▶ **Try it**:
Using the data that follows, return exactly the lines from the one that contains "styles for footnotes." through the one that contains "- Event listeners", ends included.

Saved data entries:
___
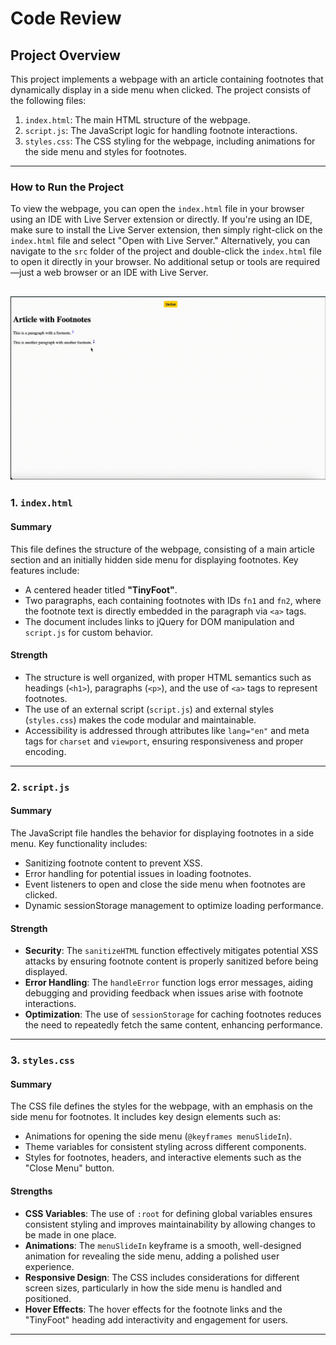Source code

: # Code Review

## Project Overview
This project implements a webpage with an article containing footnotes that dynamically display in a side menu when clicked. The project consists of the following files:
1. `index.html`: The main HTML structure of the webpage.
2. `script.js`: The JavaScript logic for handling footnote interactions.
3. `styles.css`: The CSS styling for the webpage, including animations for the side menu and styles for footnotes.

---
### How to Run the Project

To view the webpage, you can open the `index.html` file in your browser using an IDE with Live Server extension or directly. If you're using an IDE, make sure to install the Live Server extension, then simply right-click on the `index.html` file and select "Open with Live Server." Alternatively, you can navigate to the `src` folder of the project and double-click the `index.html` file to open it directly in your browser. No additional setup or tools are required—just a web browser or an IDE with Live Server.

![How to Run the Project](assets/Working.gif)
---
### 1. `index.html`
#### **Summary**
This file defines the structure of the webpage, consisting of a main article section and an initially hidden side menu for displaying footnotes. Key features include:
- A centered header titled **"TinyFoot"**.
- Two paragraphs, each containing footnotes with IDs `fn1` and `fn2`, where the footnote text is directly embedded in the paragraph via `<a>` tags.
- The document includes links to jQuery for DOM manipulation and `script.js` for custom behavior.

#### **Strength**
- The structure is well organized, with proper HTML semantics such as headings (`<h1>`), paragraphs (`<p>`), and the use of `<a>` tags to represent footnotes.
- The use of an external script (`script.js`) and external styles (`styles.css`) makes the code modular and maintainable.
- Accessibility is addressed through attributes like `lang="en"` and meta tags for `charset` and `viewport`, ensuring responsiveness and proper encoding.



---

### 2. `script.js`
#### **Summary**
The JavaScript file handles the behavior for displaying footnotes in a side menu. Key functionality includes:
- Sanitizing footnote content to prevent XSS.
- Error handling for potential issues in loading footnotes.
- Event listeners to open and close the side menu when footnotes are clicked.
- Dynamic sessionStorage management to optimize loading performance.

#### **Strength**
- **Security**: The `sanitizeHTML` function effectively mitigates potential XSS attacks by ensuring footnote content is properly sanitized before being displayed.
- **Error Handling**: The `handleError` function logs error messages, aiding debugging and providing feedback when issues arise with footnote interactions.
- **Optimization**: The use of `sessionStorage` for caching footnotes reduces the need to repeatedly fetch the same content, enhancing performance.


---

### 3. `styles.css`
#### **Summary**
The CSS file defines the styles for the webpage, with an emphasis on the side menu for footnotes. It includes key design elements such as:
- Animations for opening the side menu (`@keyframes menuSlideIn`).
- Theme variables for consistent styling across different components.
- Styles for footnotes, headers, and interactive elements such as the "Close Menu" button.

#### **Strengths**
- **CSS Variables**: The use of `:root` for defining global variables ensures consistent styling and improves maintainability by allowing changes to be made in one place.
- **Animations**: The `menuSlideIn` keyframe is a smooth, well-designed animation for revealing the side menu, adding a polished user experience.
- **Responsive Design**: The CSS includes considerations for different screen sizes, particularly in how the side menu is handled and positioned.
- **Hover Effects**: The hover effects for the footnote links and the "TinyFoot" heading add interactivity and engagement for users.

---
___
▶ **Answer area**:
3. `styles.css`: The CSS styling for the webpage, including animations for the side menu and styles for footnotes.

---
### How to Run the Project

To view the webpage, you can open the `index.html` file in your browser using an IDE with Live Server extension or directly. If you're using an IDE, make sure to install the Live Server extension, then simply right-click on the `index.html` file and select "Open with Live Server." Alternatively, you can navigate to the `src` folder of the project and double-click the `index.html` file to open it directly in your browser. No additional setup or tools are required—just a web browser or an IDE with Live Server.

![How to Run the Project](assets/Working.gif)
---
### 1. `index.html`
#### **Summary**
This file defines the structure of the webpage, consisting of a main article section and an initially hidden side menu for displaying footnotes. Key features include:
- A centered header titled **"TinyFoot"**.
- Two paragraphs, each containing footnotes with IDs `fn1` and `fn2`, where the footnote text is directly embedded in the paragraph via `<a>` tags.
- The document includes links to jQuery for DOM manipulation and `script.js` for custom behavior.

#### **Strength**
- The structure is well organized, with proper HTML semantics such as headings (`<h1>`), paragraphs (`<p>`), and the use of `<a>` tags to represent footnotes.
- The use of an external script (`script.js`) and external styles (`styles.css`) makes the code modular and maintainable.
- Accessibility is addressed through attributes like `lang="en"` and meta tags for `charset` and `viewport`, ensuring responsiveness and proper encoding.



---

### 2. `script.js`
#### **Summary**
The JavaScript file handles the behavior for displaying footnotes in a side menu. Key functionality includes:
- Sanitizing footnote content to prevent XSS.
- Error handling for potential issues in loading footnotes.
- Event listeners to open and close the side menu when footnotes are clicked.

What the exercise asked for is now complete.